This is a very impromptu post. I wasn’t planning on blogging anything today, in fact, I was merely planning out the direction I want my blog to go. I was doing a lot of research and then, out of nowhere, my mind said, “I need to write.” So, I listened. Since starting this blog, some days I tell myself I HAVE to post something and just pick a topic to write about, but it feels so wrong. It feels like a book report that I have to write in order to get a grade, I don’t like that at all. Especially in regards to my blog, I don’t want it to have a sense of urgency. Writing and expressing myself through words isn’t something that is in a constant and consistent flow. I highly doubt I am the only writer that is this way. Sometimes I wish it did so I could constantly be writing, talk about a complete writing nerd. But, in a way, getting these surges of inspiration inside me feel surreal sometimes. That random and instantaneous moment of creativity, emotions, and feelings feels like you could conquer or change that world right then and there.
Something happened this morning that forever changed my view on helping others and sending good vibes to people who seem lost, scared, confused, or any emotion for that matter. Just general acts of kindness to other people regardless if they are very close or a complete stranger. I was browsing my social media news feed per usual and I came across something someone had wrote about eating disorders. I did not know this person very well, but had noticed for a while now that they had been posting very negative things about themselves and their life. I felt the sudden urge to write a response, not to attack or condescend the person, but just a message of good energy and kindness. I felt like I could be of some help if needed because on some level, I understood the pain they seemed to be feeling. About 20 minutes later, I received an array of cruel messages right back at me as if I had completely torn this person apart. I was absolutely blown away and immediately my heart began to tremble. What had I done? What did I say that possibly made me deserve this kind of reaction? They accused me of being condescending towards them, saying I was making them seem clueless, that my experience was the same as everyone else’s and did not make a difference at all, and that I basically needed to back off with my “recovery warrior” shit and let them be. That alone is just an understatement and milder version of what was said to me, but that was basically the main point. Keep in mind, I wrote maybe 2 or 3 messages to them and was bombarded with over 7-8 messages of pure anger.
Now, as I mentioned, my first reaction felt like a gunshot to my heart. My palms were sweaty and my arms shook. I was told to block this person immediately and that is when my mind shifted. I looked out the window and thought back to 3 years ago, when I was really sick with my eating disorder and was in complete denial about it.
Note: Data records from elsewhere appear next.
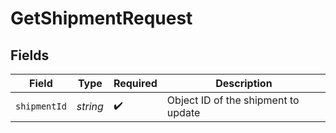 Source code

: # GetShipmentRequest


## Fields

| Field                               | Type                                | Required                            | Description                         |
| ----------------------------------- | ----------------------------------- | ----------------------------------- | ----------------------------------- |
| `shipmentId`                        | *string*                            | :heavy_check_mark:                  | Object ID of the shipment to update | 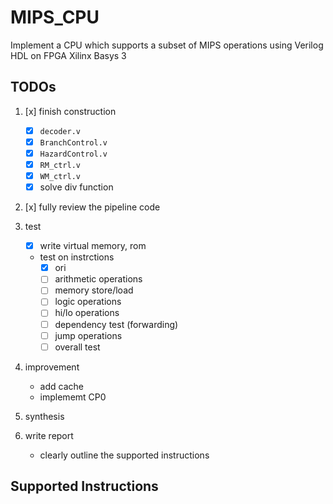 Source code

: # MIPS_CPU
Implement a CPU which supports a subset of MIPS operations using Verilog HDL on FPGA Xilinx Basys 3

## TODOs
1. [x] finish construction

	* [x] `decoder.v`
	* [x]  `BranchControl.v`
	* [x]  `HazardControl.v`
	* [x]  `RM_ctrl.v`
	* [x]  `WM_ctrl.v`
	* [x]  solve div function
2. [x] fully review the pipeline code
3. test
	* [x] write virtual memory, rom
	* test on instrctions
		* [x] ori
		* [ ] arithmetic operations
		* [ ] memory store/load
		* [ ] logic operations
		* [ ] hi/lo operations
		* [ ] dependency test (forwarding)
		* [ ] jump operations
		* [ ] overall test
4. improvement
	* add cache
	* implememt CP0
5. synthesis
6. write report
	* clearly outline the supported instructions

## Supported  Instructions



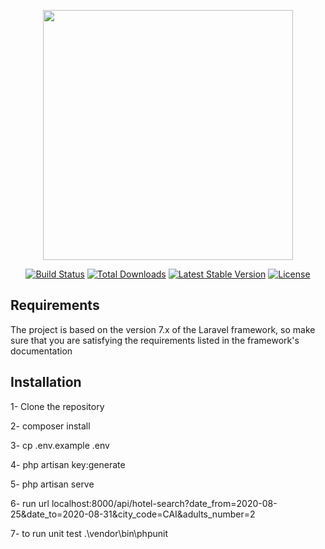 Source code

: <p align="center"><img src="https://res.cloudinary.com/dtfbvvkyp/image/upload/v1566331377/laravel-logolockup-cmyk-red.svg" width="400"></p>

<p align="center">
<a href="https://travis-ci.org/laravel/framework"><img src="https://travis-ci.org/laravel/framework.svg" alt="Build Status"></a>
<a href="https://packagist.org/packages/laravel/framework"><img src="https://poser.pugx.org/laravel/framework/d/total.svg" alt="Total Downloads"></a>
<a href="https://packagist.org/packages/laravel/framework"><img src="https://poser.pugx.org/laravel/framework/v/stable.svg" alt="Latest Stable Version"></a>
<a href="https://packagist.org/packages/laravel/framework"><img src="https://poser.pugx.org/laravel/framework/license.svg" alt="License"></a>
</p>

## Requirements

The project is based on the version 7.x of the Laravel framework, so make sure that you are satisfying the requirements listed in the framework's documentation


## Installation

1- Clone the repository

2- composer install

3- cp .env.example .env

4- php artisan key:generate

5- php artisan serve

6- run url localhost:8000/api/hotel-search?date_from=2020-08-25&date_to=2020-08-31&city_code=CAI&adults_number=2

7- to run unit test .\vendor\bin\phpunit
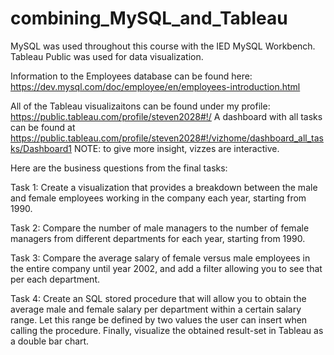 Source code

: # combining_MySQL_and_Tableau

MySQL was used throughout this course with the IED MySQL Workbench. Tableau Public was used for data visualization.

Information to the Employees database can be found here: https://dev.mysql.com/doc/employee/en/employees-introduction.html

All of the Tableau visualizaitons can be found under my profile: https://public.tableau.com/profile/steven2028#!/
A dashboard with all tasks can be found at https://public.tableau.com/profile/steven2028#!/vizhome/dashboard_all_tasks/Dashboard1
NOTE: to give more insight, vizzes are interactive. 

Here are the business questions from the final tasks:

Task 1: Create a visualization that provides a breakdown between the male and female employees working in the company each year, starting from 1990.

Task 2: Compare the number of male managers to the number of female managers from different departments for each year, starting from 1990.

Task 3: Compare the average salary of female versus male employees in the entire company until year 2002, and add a filter allowing you to see that per each department.

Task 4: Create an SQL stored procedure that will allow you to obtain the average male and female salary per department within a certain salary range. Let this range be defined by two values the user can insert when calling the procedure. Finally, visualize the obtained result-set in Tableau as a double bar chart.  
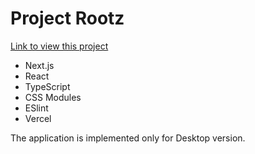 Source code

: # Project Rootz

[Link to view this project](https://my-project-rootz.vercel.app)

- Next.js
- React
- TypeScript
- CSS Modules
- ESlint
- Vercel

The application is implemented only for Desktop version.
I then imagined that version of me getting that message from someone. Now, while I definitely would not have responded with such graphic word choice and anger, I would have told them to back off too. I remember being in such denial about my illness despite everyone around me telling me I needed help. I then looked back to the situation I was in and instead of my heart hurting for my sake, I hurt for this person. I began to see through the words and how much pain was hidden among them. Granted, I am no doctor or therapist, but sometimes I feel like the best people to see this stuff are the people that have lived through it or are living it. While the words still hurt, I looked at them in a new light and decided that I would not block this person out of my life. If I were in their position, I know deep down I would feel even worse about myself if someone would have pushed me away like that. It would have only proved the negative thoughts I believed about myself.
This goes to say that I do not regret my words or anything I said to this person. I want to believe that positive actions can be rewarded sometimes and in this case, I am hoping that this person one day reaches out to me if they need it. If not, I will be happy that I did not shut my door. I wanted to share this because there are times in this life where despite being kind, we will get the opposite in return. However, we can’t let that make us go reverse and act back the same way. We have to hold our own ground. Firmly. Confidence is something that is very hard to fully embrace and taking small steps helps. We also have to remind ourselves that each person on this planet is on their own wavelength, their own path and we do not see eye to eye, think the same or feel the same. We have to remind ourselves that the other person may not actually hate you and if they react a certain way, that does not make you undesirable or them a “bad” person. They could simply be on a different wavelength then you or be on a more complicated path. A year ago, those words would have crumbled me apart, but today, they didn’t. Why? Because I have moved on to another path in my life. I am still not where I want to be and it’s still a very messy path, but its a stronger and more colorful path and I am happy about that.
This goes to that person and hoping you find color and good vibes in your life. This also goes to everyone reading this, send good vibes to someone if you feel like they need it whether you know them or not. If they react in a completely opposite way, don’t take it personally. Take a deep breathe, back off, but keep your door open. Let us all start and alchemy of positive actions.